The only weapons of mass destruction in Iraq are the U.S./British bombers and the crippling sanctions. Scott Ritter, a former weapons inspector in Iraq recently said, “There is absolutely no reason to believe that Iraq could have meaningfully reconstituted any element of its WMD [weapons of mass destruction] capabilities in the past 18 months.” But, in spite of UN Resolution 687, which calls for the creation of a weapons of mass destruction-free zone throughout the Middle East, the United States ignores Israel’s large stockpile of nuclear weapons.
Shortly after Operation Desert Storm in 1991, where U.S. and British bombs killed 100,000 Iraqi men, women and children, and destroyed Iraq’s infrastructure, then Secretary of Defense Dick Cheney expressed his desire to broaden the United States’ military role in the region to hedge future threats to Gulf oil resources. Between his service in the Bush I and Bush II administrations, Cheney served as CEO of Halliburton Co., the biggest oil-services company in the world.

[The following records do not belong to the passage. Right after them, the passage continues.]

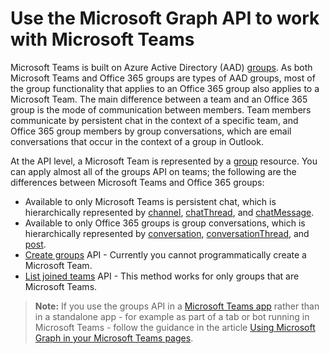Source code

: # Use the Microsoft Graph API to work with Microsoft Teams

Microsoft Teams is built on Azure Active Directory (AAD) [groups](../resources/group.md). As both Microsoft Teams and Office 365 groups are types of AAD groups, 
most of the group functionality that applies to an Office 365 group also applies to a Microsoft Team. 
The main difference between a team and an Office 365 group is the mode of communication between members. Team members communicate by persistent chat 
in the context of a specific team, and Office 365 group members by group conversations, which are email conversations that occur in the context of a group in Outlook.

At the API level, a Microsoft Team is represented by a [group](../resources/group.md) resource. 
You can apply almost all of the groups API on teams; the following are the differences between Microsoft Teams and Office 365 groups: 

- Available to only Microsoft Teams is persistent chat, which is hierarchically represented by 
[channel](../resources/channel.md), [chatThread](../resources/chatthread.md), and [chatMessage](../resources/chatmessage.md).
- Available to only Office 365 groups is group conversations, which is hierarchically represented by 
[conversation](../resources/conversation.md), [conversationThread](../resources/conversationthread.md), and [post](../resources/post.md). 
- [Create groups](../api/group_post_groups.md) API - Currently you cannot programmatically create a Microsoft Team.
- [List joined teams](../api/user_list_joinedteams.md) API - This method works for only groups that are Microsoft Teams.

>**Note:** If you use the groups API in a [Microsoft Teams app](https://msdn.microsoft.com/en-us/microsoft-teams/index#apps-in-microsoft-teams) 
rather than in a standalone app - for example as part of a tab or bot running in Microsoft Teams - follow the guidance in the article 
[Using Microsoft Graph in your Microsoft Teams pages](https://msdn.microsoft.com/en-us/microsoft-teams/graph).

For the past two years, the United States and Britain have continued to bomb Iraq, as frequently as every other day, without UN authorization. And we have prosecuted a campaign of economic sanctions that, according to UNICEF, has killed 4000 Iraqi children every month since 1991. When confronted with these figures in 1996, Clinton’s Secretary of State Madeleine Albright said on 60 Minutes, “We think the price is worth it.”
Evidently, her successor agrees. When he accepted Bush’s nomination for Secretary of State, Powell stressed his support for maintaining and strengthening the sanctions against Iraq. He must be aware that although these sanctions are aimed at Saddam Hussein, it is the people of Iraq who suffer from them.
General Colin Powell was also impervious to the suffering of thousands of U.S. vets who contracted Gulf War Syndrome following Desert Storm. Charles Sheehan-Miles, a director of the National Gulf War Resource Center, said that four or five years ago, Gulf War vets were refused treatment by the VA. “We got silence from Powell, Schwarzkopf and Cheney. We wrote a couple of letters to Powell asking for help and never got a response. That was a severe disappointment.”
With Friday’s stepped-up bombing, the U.S. is sending a message to Saddam Hussein that the pressure’s still on, in spite of widespread Arab opposition to the bombing and the sanctions. Colin Powell, who will visit the Persian Gulf next week, said our goal is to “keep the pressure on” Hussein. As Captain Genter Drummond, a retired U.S. Air Force fighter pilot who flew bombers during Desert Storm said on CNN Friday night, George W. Bush is “the new teacher on the playground.” The Commander-in-Chief has changed but the policy remains the same.